_REQUIRED ACTION_: The required result is the number of lines below that hold the word "конфігурації", stated without anything else.

═══

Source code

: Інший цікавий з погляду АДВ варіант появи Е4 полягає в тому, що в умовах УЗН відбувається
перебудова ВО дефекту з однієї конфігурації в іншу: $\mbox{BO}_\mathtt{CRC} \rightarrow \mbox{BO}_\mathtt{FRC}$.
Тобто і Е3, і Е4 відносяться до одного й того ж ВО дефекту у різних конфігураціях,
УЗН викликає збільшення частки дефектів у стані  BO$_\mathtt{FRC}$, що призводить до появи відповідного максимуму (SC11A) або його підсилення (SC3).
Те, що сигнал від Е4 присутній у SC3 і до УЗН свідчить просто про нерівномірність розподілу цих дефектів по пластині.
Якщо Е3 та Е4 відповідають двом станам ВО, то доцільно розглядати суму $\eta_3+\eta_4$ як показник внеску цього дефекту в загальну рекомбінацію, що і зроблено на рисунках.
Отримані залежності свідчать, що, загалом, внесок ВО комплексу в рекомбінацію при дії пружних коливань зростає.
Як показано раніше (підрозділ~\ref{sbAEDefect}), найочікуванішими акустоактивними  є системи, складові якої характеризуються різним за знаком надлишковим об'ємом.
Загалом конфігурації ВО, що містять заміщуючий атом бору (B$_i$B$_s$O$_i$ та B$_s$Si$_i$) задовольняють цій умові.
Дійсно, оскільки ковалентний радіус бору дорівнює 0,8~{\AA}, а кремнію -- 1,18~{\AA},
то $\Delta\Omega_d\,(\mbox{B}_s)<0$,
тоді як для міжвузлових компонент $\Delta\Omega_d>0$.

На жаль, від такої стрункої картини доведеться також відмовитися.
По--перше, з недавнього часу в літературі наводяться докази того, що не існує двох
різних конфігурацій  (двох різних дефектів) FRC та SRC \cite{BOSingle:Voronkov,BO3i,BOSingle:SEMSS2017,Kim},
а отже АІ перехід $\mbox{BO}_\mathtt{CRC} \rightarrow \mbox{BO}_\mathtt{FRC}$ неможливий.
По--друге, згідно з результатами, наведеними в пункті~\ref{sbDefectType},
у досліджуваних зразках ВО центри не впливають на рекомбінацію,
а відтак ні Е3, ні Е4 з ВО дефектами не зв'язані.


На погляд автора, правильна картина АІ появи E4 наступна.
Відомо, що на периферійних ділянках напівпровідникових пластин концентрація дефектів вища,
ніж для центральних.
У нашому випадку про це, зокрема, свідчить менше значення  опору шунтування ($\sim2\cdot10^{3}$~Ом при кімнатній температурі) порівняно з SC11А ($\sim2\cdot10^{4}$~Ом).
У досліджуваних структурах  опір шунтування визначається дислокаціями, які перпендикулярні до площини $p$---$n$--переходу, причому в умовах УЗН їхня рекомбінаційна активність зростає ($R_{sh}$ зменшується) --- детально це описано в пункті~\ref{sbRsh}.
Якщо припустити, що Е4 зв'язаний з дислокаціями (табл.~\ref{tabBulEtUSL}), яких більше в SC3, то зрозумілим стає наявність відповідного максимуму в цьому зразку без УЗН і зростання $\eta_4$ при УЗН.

═══

_RESPONSE AREA_: 2